-- WHAT IS NEEDED --
Going from the top of the data below, give again each line through the one containing "ist, festzustellen, ob", both ends kept.

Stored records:

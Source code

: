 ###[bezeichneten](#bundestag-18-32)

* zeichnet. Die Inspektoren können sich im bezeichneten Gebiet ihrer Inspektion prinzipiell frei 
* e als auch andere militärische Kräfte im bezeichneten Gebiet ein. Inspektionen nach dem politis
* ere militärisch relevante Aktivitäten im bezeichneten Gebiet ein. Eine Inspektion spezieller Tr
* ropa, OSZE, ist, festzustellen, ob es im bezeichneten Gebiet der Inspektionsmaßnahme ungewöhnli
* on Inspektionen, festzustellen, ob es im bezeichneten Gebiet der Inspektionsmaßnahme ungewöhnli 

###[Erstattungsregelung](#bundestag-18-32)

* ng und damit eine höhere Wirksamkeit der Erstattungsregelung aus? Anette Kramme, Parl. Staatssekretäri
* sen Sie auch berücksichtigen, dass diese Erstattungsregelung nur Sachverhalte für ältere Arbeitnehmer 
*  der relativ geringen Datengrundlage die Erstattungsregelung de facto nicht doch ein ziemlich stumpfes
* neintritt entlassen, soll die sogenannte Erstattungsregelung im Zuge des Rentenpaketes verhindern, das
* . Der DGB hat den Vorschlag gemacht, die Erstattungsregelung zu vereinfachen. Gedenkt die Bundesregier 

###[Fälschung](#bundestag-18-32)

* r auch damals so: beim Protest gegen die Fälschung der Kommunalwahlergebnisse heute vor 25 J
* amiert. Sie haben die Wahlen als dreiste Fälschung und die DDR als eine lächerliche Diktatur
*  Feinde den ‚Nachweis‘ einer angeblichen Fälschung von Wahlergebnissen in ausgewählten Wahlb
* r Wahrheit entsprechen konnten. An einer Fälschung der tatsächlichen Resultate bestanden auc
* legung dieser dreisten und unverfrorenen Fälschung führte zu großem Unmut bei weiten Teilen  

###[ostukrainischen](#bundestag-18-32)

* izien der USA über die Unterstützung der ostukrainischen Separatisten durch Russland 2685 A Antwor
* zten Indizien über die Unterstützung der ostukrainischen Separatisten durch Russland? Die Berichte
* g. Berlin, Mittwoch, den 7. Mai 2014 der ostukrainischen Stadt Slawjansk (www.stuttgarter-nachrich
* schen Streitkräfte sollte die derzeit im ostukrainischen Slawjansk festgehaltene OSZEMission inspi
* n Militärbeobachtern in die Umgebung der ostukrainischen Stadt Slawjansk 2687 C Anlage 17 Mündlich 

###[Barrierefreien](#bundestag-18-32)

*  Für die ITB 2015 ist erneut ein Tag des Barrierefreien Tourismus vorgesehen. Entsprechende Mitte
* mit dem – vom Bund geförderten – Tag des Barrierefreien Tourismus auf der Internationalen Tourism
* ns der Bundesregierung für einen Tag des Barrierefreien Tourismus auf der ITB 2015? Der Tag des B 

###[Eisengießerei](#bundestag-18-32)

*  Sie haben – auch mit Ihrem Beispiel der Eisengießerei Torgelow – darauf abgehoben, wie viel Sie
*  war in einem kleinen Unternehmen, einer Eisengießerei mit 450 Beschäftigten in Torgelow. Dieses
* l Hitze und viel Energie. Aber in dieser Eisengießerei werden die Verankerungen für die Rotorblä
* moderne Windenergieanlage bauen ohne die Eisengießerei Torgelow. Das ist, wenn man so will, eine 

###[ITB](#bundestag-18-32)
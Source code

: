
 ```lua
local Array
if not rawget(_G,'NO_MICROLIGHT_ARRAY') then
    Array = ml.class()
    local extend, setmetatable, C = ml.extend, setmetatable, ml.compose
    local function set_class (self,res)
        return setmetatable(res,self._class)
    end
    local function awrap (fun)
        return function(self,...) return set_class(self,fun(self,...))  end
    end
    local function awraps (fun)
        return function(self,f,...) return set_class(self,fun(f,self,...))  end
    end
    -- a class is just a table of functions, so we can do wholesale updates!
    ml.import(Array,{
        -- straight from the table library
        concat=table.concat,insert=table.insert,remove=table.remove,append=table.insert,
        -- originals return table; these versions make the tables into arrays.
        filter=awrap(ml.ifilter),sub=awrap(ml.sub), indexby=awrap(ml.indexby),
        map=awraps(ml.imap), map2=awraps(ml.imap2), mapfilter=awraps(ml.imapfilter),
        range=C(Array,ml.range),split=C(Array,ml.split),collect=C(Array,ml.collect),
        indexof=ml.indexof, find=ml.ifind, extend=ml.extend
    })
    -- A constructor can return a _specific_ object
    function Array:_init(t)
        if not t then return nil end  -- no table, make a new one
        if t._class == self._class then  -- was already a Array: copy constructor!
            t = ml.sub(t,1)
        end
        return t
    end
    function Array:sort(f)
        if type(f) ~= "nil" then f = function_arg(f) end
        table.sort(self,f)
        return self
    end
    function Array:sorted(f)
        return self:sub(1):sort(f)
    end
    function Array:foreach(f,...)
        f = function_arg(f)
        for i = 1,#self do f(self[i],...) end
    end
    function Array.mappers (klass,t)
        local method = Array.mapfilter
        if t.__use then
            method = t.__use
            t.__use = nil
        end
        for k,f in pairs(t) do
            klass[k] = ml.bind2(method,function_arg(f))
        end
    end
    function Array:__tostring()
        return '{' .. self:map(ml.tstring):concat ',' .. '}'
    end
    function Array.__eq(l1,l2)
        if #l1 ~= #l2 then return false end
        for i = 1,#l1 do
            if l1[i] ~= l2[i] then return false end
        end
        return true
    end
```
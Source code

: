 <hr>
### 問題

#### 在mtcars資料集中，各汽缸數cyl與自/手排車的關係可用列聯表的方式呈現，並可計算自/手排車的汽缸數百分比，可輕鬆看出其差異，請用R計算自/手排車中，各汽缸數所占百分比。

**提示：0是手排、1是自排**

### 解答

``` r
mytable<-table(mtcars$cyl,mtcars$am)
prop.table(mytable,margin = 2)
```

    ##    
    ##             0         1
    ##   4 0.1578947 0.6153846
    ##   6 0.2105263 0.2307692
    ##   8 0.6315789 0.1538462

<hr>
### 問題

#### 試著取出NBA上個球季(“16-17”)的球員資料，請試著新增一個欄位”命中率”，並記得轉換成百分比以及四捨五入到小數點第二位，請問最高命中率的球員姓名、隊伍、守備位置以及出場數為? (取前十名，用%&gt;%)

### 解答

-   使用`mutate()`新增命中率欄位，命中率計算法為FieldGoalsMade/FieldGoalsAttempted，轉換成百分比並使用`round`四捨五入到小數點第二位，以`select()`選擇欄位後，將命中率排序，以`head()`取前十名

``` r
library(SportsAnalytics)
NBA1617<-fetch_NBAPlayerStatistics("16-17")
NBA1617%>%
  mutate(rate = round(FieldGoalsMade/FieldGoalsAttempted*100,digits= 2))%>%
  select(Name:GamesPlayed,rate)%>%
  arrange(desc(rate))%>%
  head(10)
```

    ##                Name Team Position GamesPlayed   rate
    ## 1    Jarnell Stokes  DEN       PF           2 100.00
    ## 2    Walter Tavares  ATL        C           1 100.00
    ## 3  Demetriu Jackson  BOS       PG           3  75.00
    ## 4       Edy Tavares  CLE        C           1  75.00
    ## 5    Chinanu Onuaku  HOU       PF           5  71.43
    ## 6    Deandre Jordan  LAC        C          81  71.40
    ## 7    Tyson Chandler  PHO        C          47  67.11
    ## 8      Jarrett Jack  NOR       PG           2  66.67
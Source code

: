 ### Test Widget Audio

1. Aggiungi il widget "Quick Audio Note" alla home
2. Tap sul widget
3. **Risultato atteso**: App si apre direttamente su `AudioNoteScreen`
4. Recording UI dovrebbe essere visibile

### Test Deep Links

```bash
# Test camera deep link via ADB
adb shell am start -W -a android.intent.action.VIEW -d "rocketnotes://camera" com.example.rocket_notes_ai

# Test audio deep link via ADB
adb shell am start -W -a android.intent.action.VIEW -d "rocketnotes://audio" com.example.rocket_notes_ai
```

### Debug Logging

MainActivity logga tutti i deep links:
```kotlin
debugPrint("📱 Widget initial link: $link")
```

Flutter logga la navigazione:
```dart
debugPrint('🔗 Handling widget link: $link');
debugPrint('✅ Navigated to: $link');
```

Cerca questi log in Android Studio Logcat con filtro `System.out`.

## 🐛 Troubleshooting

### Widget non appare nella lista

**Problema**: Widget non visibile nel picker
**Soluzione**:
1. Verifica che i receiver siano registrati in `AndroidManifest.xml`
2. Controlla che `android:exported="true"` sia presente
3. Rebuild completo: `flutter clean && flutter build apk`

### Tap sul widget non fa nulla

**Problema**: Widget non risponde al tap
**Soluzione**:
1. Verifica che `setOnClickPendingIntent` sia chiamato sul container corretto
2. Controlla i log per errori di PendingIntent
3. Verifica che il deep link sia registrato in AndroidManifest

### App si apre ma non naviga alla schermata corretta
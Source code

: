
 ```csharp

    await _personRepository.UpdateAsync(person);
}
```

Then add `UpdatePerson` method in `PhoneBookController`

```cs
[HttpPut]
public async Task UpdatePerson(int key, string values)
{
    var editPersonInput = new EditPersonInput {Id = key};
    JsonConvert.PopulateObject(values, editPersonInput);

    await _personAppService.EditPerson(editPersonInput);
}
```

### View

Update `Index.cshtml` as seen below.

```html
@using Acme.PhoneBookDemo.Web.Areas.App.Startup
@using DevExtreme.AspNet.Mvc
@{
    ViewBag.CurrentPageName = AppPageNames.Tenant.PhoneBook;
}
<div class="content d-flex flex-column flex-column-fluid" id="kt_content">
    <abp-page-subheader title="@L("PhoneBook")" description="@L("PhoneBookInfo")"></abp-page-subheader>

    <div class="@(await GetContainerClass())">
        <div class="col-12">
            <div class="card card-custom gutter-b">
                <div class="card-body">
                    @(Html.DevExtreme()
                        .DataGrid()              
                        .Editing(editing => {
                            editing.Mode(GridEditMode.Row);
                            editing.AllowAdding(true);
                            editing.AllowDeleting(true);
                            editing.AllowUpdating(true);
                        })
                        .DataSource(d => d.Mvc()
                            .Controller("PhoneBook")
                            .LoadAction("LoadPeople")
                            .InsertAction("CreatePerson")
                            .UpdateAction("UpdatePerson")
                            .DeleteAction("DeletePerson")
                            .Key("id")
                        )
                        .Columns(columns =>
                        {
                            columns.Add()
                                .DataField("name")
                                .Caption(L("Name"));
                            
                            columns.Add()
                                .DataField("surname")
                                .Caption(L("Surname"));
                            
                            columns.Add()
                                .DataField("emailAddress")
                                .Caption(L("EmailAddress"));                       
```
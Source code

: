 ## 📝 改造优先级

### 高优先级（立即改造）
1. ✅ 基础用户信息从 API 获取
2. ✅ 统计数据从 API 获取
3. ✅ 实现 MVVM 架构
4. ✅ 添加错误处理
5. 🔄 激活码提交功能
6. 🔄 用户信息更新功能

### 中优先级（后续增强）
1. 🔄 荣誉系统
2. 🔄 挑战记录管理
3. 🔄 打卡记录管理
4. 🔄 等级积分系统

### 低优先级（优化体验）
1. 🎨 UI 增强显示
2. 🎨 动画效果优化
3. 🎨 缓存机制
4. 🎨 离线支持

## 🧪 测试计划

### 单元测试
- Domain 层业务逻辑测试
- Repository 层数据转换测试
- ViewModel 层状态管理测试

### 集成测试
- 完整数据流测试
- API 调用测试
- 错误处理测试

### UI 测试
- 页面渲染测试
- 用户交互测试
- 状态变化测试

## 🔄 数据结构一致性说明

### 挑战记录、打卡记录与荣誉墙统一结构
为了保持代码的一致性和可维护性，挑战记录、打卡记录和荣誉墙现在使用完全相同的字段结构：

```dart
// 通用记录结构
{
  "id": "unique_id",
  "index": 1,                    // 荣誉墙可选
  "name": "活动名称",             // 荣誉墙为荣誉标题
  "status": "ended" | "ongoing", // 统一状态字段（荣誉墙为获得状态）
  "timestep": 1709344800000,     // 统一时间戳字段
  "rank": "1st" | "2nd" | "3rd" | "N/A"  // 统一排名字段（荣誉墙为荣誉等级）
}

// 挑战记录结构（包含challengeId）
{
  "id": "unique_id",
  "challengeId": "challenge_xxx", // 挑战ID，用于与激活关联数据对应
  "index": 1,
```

-- WRITTEN REPLY --
Source code

: ###[bezeichneten](#bundestag-18-32)

* zeichnet. Die Inspektoren können sich im bezeichneten Gebiet ihrer Inspektion prinzipiell frei 
* e als auch andere militärische Kräfte im bezeichneten Gebiet ein. Inspektionen nach dem politis
* ere militärisch relevante Aktivitäten im bezeichneten Gebiet ein. Eine Inspektion spezieller Tr
* ropa, OSZE, ist, festzustellen, ob es im bezeichneten Gebiet der Inspektionsmaßnahme ungewöhnli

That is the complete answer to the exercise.